The reply to the records below should contain exactly the lines from the line with "이도록 할 수 있다. 이제" through the line with "마지막으로 다음을 살펴보자.", and nothing besides.

-- Opening Marker --

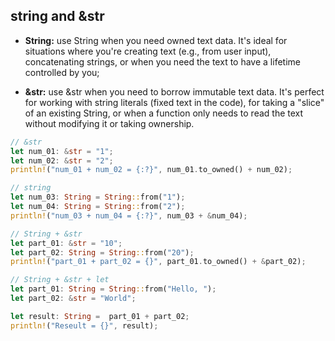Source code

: ## string and &str

- **String:** use String when you need owned text data. It's ideal for situations where you're creating text (e.g., from user input), concatenating strings, or when you need the text to have a lifetime controlled by you;

- **&str:** use &str when you need to borrow immutable text data. It's perfect for working with string literals (fixed text in the code), for taking a "slice" of an existing String, or when a function only needs to read the text without modifying it or taking ownership.

```rust
// &str
let num_01: &str = "1";
let num_02: &str = "2";
println!("num_01 + num_02 = {:?}", num_01.to_owned() + num_02);

// string
let num_03: String = String::from("1");
let num_04: String = String::from("2");
println!("num_03 + num_04 = {:?}", num_03 + &num_04);

// String + &str
let part_01: &str = "10";
let part_02: String = String::from("20");
println!("part_01 + part_02 = {}", part_01.to_owned() + &part_02);

// String + &str + let
let part_01: String = String::from("Hello, ");
let part_02: &str = "World";

let result: String =  part_01 + part_02;
println!("Reseult = {}", result);
```
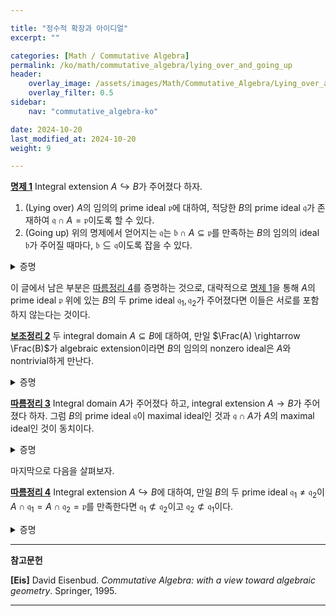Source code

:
 ```yaml
---

title: "정수적 확장과 아이디얼"
excerpt: ""

categories: [Math / Commutative Algebra]
permalink: /ko/math/commutative_algebra/lying_over_and_going_up
header:
    overlay_image: /assets/images/Math/Commutative_Algebra/Lying_over_and_going_up.png
    overlay_filter: 0.5
sidebar: 
    nav: "commutative_algebra-ko"

date: 2024-10-20
last_modified_at: 2024-10-20
weight: 9

---
```


<div class="proposition" markdown="1">

<ins id="prop1">**명제 1**</ins> Integral extension $A\hookrightarrow B$가 주어졌다 하자.

1. (Lying over) $A$의 임의의 prime ideal $\mathfrak{p}$에 대하여, 적당한 $B$의 prime ideal $\mathfrak{q}$가 존재하여 $\mathfrak{q}\cap A=\mathfrak{p}$이도록 할 수 있다.
2. (Going up) 위의 명제에서 얻어지는 $\mathfrak{q}$는 $\mathfrak{b}\cap A\subseteq \mathfrak{p}$를 만족하는 $B$의 임의의 ideal $\mathfrak{b}$가 주어질 때마다, $\mathfrak{b}\subseteq \mathfrak{q}$이도록 잡을 수 있다. 

</div>
<details class="proof" markdown="1">
<summary>증명</summary>

우선 둘째 결과에서, 만일 $A\hookrightarrow B$가 integral extension이라면 $B$의 임의의 ideal $\mathfrak{b}$에 대하여 다음의 ring homomorphism

$$\frac{A}{A\cap \mathfrak{b}}\hookrightarrow \frac{B}{\mathfrak{b}}$$ 

또한 integral extension인 것을 안다. 따라서, 일반성을 잃지 않고 $\mathfrak{b}=0$이라 가정해도 충분하고, 이는 정확히 첫째 결과를 보이는 것과 같다.

따라서 주어진 prime ideal $\mathfrak{p}\subseteq A$에 대하여, $\mathfrak{q}\cap A=\mathfrak{p}$를 만족하는 $B$의 prime ideal $\mathfrak{q}$를 찾으면 충분하다. 

한편, $S=A\setminus \mathfrak{p}$라 하면, $A \hookrightarrow B$가 integral이라면 $S^{-1}A \rightarrow S^{-1}B$ 또한 그러하다. 따라서 $A$가 maximal ideal $\mathfrak{p}$를 갖는 local ring인 경우만 생각하면 충분하다. 이러한 상황에서, $\mathfrak{p}B$를 포함하는 $B$의 maximal ideal의 preimage는 반드시 $\mathfrak{p}$가 되어야 하므로, $\mathfrak{p}B=B$가 아닌 한 이 maximal ideal이 우리가 찾는 $B$의 prime ideal이 된다. 

결론에 반하여 $\mathfrak{p}B=B$라 가정하자. 그럼 $1\in B$는 $\mathfrak{p}$의 원소들의 $B$-linear combination

$$1=\sum_{i=1}^n b_i a_i,\qquad a_i\in \mathfrak{p},\quad b_i\in B$$

으로 쓰여질 수 있다. 이제 $b_i$들로 생성되는 $B$의 $A$-subalgebra를 $B'$라 하자. 그럼 $B'$의 모든 원소는 integral이며, $B$는 $A$-algebra로서 유한하게 생성된다. 따라서 [§정수적 확장, ⁋보조정리 4](/ko/math/commutative_algebra/integral_extension#lem4)에 의하여 $B'$는 $A$-module로서 유한하게 생성된다. 이제 [§정수적 확장, ⁋보조정리 8](/ko/math/commutative_algebra/integral_extension#lem8)을 적용하면 $B'=0$이므로 모순이다. 

</details>

이 글에서 남은 부분은 [따름정리 4](#cor4)를 증명하는 것으로, 대략적으로 [명제 1](#prop1)을 통해 $A$의 prime ideal $\mathfrak{p}$ 위에 있는 $B$의 두 prime ideal $\mathfrak{q}_1, \mathfrak{q}_2$가 주어졌다면 이들은 서로를 포함하지 않는다는 것이다. 

<div class="proposition" markdown="1">

<ins id="lem2">**보조정리 2**</ins> 두 integral domain $A\subseteq B$에 대하여, 만일 $\Frac(A) \rightarrow \Frac(B)$가 algebraic extension이라면 $B$의 임의의 nonzero ideal은 $A$와 nontrivial하게 만난다.

</div>
<details class="proof" markdown="1">
<summary>증명</summary>

이를 위해서는 $B$의 principal ideal들만 생각하면 충분하다. $b\in B$로 생성되는 임의의 principal ideal을 생각하자. 그럼 $\Frac(B)$가 $\Frac(A)$의 algebraic extension이므로, 

$$a_nb^n+\cdots+a_1b+a_0=0,\qquad a_i\in \Frac(A)$$

이도록 할 수 있다. 이제 $a_i$들의 분모들의 최소공배수를 양변에 곱하고, 필요하다면 $b$의 거듭제곱으로 양변을 적절히 나눠서 각각의 $a_i$들이 모두 $A$의 원소이고, $a_0\neq 0$이도록 할 수 있다. 그럼 $a_0$은 $b$로 생성되는 principal ideal에 속한다.

</details>

<div class="proposition" markdown="1">

<ins id="cor3">**따름정리 3**</ins> Integral domain $A$가 주어졌다 하고, integral extension $A \rightarrow B$가 주어졌다 하자. 그럼 $B$의 prime ideal $\mathfrak{q}$이 maximal ideal인 것과 $\mathfrak{q}\cap A$가 $A$의 maximal ideal인 것이 동치이다.

</div>
<details class="proof" markdown="1">
<summary>증명</summary>

이 또한 [명제 1](#prop1)의 증명에서와 마찬가지로, $\mathfrak{q}\cap A$와 $\mathfrak{q}$로 각각 quotient를 취해주면, 두 integral domain $A,B$ 그리고 integral extension $A \hookrightarrow B$가 주어졌을 떄, $A$가 field인 것과 $B$가 field인 것이 동치라는 것을 보이면 충분하다. 한편, 만일 $A$가 field라면 [보조정리 2](#lem2)에 의하여 $B$는 nonzero ideal을 갖지 않아야 한다. 즉, $B$는 field이다. 

따라서 $B$가 field임을 가정하고 $A$가 field임을 보이면 충분하다. $A$의 maximal ideal $\mathfrak{m}$이 주어졌다 하자. 그럼 [명제 1](#prop1)에 의하여, 우리는 적당한 $B$의 prime ideal $\mathfrak{q}$가 존재하여 $\mathfrak{q}\cap A= \mathfrak{m}$이 성립하도록 할 수 있다. 그런데 $B$는 field이므로, $\mathfrak{q}=0$이고 따라서 $\mathfrak{m}=0$이다. 이로부터 원하는 결과를 얻는다. 

</details>

마지막으로 다음을 살펴보자. 

<div class="proposition" markdown="1">

<ins id="cor4">**따름정리 4**</ins> Integral extension $A\hookrightarrow B$에 대하여, 만일 $B$의 두 prime ideal $\mathfrak{q}_1\neq \mathfrak{q}_2$이 $A\cap \mathfrak{q}_1=A\cap \mathfrak{q}_2=\mathfrak{p}$를 만족한다면 $\mathfrak{q}_1\not\subset \mathfrak{q}_2$이고 $\mathfrak{q}_2\not\subset \mathfrak{q}_1$이다.

</div>
<details class="proof" markdown="1">
<summary>증명</summary>

결론에 반하여 $\mathfrak{q}\_1\subseteq \mathfrak{q}\_2$라 가정하고 $A\cap \mathfrak{q}\_1=A\cap \mathfrak{q}\_2=\mathfrak{p}$라 하자. 그럼 $A$에서는 $\mathfrak{p}$로, $B$에서는 $\mathfrak{q}\_1$으로 quotient를 취하여, 주어진 상황을 integral domain $B$와 $\mathfrak{q}\_1=0$, 그리고 $\mathfrak{q}\_2\cap A=0$이 성립하도록 바꿔줄 수 있다. 그런데 $B$의 원소들에 대해 성립하는 integral equation들은 $\mathfrak{p}$로 quotient를 취하여도 그대로 integral equation이 되며, 특히 $\Frac(B)$가 $\Frac(A)$의 algebraic extension이 된다. 따라서 [보조정리 2](#lem2)에 의하여 원하는 결과를 얻는다. 

</details>

---

**참고문헌**

**[Eis]** David Eisenbud. *Commutative Algebra: with a view toward algebraic geometry*. Springer, 1995.

---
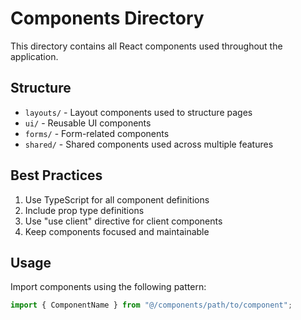 # Components Directory

This directory contains all React components used throughout the application.

## Structure

- `layouts/` - Layout components used to structure pages
- `ui/` - Reusable UI components
- `forms/` - Form-related components
- `shared/` - Shared components used across multiple features

## Best Practices

1. Use TypeScript for all component definitions
2. Include prop type definitions
3. Use "use client" directive for client components
4. Keep components focused and maintainable

## Usage

Import components using the following pattern:
```typescript
import { ComponentName } from "@/components/path/to/component";
```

-- Closing Marker --

§ **SOLVED EXERCISE**
이도록 할 수 있다. 이제 $a_i$들의 분모들의 최소공배수를 양변에 곱하고, 필요하다면 $b$의 거듭제곱으로 양변을 적절히 나눠서 각각의 $a_i$들이 모두 $A$의 원소이고, $a_0\neq 0$이도록 할 수 있다. 그럼 $a_0$은 $b$로 생성되는 principal ideal에 속한다.

</details>

<div class="proposition" markdown="1">

<ins id="cor3">**따름정리 3**</ins> Integral domain $A$가 주어졌다 하고, integral extension $A \rightarrow B$가 주어졌다 하자. 그럼 $B$의 prime ideal $\mathfrak{q}$이 maximal ideal인 것과 $\mathfrak{q}\cap A$가 $A$의 maximal ideal인 것이 동치이다.

</div>
<details class="proof" markdown="1">
<summary>증명</summary>

이 또한 [명제 1](#prop1)의 증명에서와 마찬가지로, $\mathfrak{q}\cap A$와 $\mathfrak{q}$로 각각 quotient를 취해주면, 두 integral domain $A,B$ 그리고 integral extension $A \hookrightarrow B$가 주어졌을 떄, $A$가 field인 것과 $B$가 field인 것이 동치라는 것을 보이면 충분하다. 한편, 만일 $A$가 field라면 [보조정리 2](#lem2)에 의하여 $B$는 nonzero ideal을 갖지 않아야 한다. 즉, $B$는 field이다. 

따라서 $B$가 field임을 가정하고 $A$가 field임을 보이면 충분하다. $A$의 maximal ideal $\mathfrak{m}$이 주어졌다 하자. 그럼 [명제 1](#prop1)에 의하여, 우리는 적당한 $B$의 prime ideal $\mathfrak{q}$가 존재하여 $\mathfrak{q}\cap A= \mathfrak{m}$이 성립하도록 할 수 있다. 그런데 $B$는 field이므로, $\mathfrak{q}=0$이고 따라서 $\mathfrak{m}=0$이다. 이로부터 원하는 결과를 얻는다. 

</details>

마지막으로 다음을 살펴보자. 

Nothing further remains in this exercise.